- **Problem statement**
Which of the lines below hold "prefix"? Please return each one.

- **Source texts of formatted documents**

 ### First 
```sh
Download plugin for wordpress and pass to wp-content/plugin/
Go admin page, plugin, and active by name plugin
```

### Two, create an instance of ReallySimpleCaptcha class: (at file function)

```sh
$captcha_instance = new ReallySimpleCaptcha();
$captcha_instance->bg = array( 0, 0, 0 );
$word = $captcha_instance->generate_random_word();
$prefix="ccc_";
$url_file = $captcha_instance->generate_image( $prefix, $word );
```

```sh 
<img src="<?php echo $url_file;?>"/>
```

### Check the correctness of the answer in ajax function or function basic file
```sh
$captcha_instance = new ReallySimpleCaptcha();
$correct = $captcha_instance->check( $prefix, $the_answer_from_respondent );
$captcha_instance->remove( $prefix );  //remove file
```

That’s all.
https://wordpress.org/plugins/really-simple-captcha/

- **Exercise output**
$prefix="ccc_";
$url_file = $captcha_instance->generate_image( $prefix, $word );
$correct = $captcha_instance->check( $prefix, $the_answer_from_respondent );
$captcha_instance->remove( $prefix );  //remove file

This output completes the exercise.